L’homme qui ne dit rien mais agit : Ali Larijani, le gardien des équilibres iraniens

Le décès de l’ancien Guide suprême Ali Khamenei a déclenché une crise politique sans précédent en Iran. Dans ce contexte d’incertitudes profondes, un personnage aux allures de pionnier silencieux — Ali Larijani — émerge comme le pivot inattendu d’une transition possible.

Depuis des années, Larijani a démontré son aptitude à traverser les frontières du pouvoir. Ancien président du Majlis (2008-2020), il a joué un rôle clé dans la coordination entre le Parlement, le gouvernement et les institutions religieuses. Son parcours s’est ensuite enroulé autour des défis sécuritaires : à la tête du Conseil suprême de sécurité nationale, il a contribué aux négociations stratégiques, y compris sur les questions nucléaires et régionales.

Ce profil unique lui permet d’être perçu comme un intermédiaire entre les forces traditionnelles et celles en évolution. Contrairement à ce que certains anticipent, Larijani ne représente pas une menace pour l’ordre actuel mais plutôt une force de stabilisation.
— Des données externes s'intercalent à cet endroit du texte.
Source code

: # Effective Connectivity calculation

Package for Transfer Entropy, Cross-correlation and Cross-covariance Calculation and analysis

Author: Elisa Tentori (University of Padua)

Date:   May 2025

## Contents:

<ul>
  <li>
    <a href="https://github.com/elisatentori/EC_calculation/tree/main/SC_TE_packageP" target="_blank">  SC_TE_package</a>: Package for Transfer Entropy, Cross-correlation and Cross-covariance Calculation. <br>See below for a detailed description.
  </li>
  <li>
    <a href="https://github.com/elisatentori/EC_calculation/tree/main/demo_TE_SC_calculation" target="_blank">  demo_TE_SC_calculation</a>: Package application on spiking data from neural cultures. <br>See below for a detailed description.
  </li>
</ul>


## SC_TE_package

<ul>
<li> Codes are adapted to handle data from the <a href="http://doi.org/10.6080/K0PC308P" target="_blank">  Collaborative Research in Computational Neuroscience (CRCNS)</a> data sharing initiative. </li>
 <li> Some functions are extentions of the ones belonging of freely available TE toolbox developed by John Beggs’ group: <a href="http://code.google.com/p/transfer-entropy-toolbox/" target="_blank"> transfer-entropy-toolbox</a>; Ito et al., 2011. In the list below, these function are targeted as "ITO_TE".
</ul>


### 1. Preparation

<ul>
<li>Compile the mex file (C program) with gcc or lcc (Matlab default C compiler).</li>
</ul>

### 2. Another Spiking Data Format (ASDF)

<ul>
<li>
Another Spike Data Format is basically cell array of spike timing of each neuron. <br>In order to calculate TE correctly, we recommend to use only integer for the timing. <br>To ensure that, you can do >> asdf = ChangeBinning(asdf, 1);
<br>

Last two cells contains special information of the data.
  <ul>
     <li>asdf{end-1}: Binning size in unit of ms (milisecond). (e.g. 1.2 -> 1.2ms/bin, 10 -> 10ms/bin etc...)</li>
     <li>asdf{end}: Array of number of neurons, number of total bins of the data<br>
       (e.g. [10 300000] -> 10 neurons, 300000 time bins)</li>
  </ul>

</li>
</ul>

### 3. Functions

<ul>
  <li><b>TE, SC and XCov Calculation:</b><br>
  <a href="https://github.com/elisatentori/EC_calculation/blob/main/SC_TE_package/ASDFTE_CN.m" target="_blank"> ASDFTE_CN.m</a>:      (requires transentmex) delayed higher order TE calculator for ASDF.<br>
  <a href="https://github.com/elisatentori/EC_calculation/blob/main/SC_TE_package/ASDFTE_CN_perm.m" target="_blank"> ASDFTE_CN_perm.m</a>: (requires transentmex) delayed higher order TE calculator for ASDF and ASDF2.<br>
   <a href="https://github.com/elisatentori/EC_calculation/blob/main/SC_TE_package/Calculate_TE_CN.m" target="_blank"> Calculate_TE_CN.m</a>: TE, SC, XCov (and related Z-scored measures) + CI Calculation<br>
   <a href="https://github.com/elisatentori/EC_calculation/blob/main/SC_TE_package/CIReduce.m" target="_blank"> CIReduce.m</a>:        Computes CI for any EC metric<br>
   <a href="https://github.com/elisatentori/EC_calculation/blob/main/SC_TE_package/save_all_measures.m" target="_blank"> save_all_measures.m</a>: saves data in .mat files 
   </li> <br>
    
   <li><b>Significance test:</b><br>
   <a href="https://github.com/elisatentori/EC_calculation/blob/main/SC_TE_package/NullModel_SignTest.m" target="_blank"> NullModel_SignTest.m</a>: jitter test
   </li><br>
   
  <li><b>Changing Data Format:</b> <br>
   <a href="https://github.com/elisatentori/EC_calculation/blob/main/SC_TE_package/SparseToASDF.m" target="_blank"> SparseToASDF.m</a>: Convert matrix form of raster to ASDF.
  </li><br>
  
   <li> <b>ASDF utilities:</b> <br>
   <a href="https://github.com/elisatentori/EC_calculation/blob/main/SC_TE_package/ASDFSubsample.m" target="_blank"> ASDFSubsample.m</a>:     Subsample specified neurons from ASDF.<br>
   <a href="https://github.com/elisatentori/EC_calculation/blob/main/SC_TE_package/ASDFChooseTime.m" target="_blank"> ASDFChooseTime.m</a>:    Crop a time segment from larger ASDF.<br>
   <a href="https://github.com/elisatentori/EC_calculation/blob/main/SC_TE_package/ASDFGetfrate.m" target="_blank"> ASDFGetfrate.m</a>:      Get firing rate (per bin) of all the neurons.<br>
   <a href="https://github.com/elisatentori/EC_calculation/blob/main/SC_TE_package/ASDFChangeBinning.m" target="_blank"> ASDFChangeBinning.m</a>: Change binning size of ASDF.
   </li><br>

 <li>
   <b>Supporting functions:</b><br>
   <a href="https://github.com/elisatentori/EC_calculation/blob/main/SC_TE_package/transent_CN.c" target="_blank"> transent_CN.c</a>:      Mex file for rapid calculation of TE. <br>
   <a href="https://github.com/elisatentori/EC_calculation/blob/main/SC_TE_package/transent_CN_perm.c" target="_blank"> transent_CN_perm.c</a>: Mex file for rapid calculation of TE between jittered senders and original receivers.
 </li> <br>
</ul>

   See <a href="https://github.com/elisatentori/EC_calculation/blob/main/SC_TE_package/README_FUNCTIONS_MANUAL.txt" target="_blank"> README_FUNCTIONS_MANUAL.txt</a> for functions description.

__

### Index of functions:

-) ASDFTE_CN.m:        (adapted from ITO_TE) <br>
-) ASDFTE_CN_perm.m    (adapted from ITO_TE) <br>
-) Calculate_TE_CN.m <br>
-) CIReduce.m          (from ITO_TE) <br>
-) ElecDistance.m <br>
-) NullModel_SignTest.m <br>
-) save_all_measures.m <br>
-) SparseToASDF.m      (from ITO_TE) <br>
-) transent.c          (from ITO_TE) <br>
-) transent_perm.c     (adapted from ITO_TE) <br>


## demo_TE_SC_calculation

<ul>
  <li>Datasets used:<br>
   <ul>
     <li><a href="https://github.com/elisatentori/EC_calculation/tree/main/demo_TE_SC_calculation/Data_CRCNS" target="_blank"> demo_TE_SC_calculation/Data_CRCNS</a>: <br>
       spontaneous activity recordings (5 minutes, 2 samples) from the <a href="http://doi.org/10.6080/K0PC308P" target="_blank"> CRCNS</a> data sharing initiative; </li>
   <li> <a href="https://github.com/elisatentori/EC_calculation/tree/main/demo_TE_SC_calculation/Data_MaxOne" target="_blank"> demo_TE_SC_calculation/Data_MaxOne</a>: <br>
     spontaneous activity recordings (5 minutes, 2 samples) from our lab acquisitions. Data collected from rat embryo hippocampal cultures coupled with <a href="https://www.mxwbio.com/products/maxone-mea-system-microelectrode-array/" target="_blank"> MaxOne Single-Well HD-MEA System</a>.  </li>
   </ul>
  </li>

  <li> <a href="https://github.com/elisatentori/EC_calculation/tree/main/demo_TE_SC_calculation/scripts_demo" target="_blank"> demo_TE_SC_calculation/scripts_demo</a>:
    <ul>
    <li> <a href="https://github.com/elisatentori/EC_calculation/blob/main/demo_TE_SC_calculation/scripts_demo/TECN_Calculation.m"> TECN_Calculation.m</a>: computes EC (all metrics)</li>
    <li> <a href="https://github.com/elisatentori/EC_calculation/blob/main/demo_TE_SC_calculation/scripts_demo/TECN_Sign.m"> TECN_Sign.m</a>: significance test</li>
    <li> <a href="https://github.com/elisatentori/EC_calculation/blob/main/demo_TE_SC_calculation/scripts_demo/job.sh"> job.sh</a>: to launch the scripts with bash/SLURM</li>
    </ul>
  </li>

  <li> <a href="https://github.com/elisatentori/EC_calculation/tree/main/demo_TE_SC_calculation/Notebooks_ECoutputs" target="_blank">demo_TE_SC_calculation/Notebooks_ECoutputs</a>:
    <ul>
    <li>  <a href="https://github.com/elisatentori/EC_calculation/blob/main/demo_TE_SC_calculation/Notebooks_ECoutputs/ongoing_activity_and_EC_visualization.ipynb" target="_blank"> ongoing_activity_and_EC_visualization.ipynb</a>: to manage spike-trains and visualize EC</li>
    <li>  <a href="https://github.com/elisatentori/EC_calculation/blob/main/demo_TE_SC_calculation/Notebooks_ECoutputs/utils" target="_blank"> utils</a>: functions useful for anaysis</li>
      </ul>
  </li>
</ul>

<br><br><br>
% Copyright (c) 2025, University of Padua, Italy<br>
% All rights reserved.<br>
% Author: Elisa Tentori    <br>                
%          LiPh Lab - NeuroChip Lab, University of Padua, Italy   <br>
Son rôle n’est pas celui d’un réformateur radical, mais celui d’un architecte qui garantit la cohérence interne tout en s’adaptant aux défis contemporains.

Les équilibres dans ce pays sont si fragiles qu’une transition mal gérée pourrait entraîner des effondrements politiques. Larijani, avec son expertise juridique et sécuritaire, offre une solution pragmatique : préserver la légitimité religieuse tout en évitant les ruptures structurelles. Son influence ne se résume pas à une simple position de pouvoir mais à un savoir-faire inégalable pour maintenir l’équilibre entre tradition et modernité.

Dans cette situation critique, son rôle devient essentiel. L’Iran a besoin d’une transition qui ne s’effondre pas sur des tensions internes. Et si l’avenir est incertain, Ali Larijani semble être celui qui pourrait offrir une voie sans rupture — un équilibre fragile mais vital pour le pays.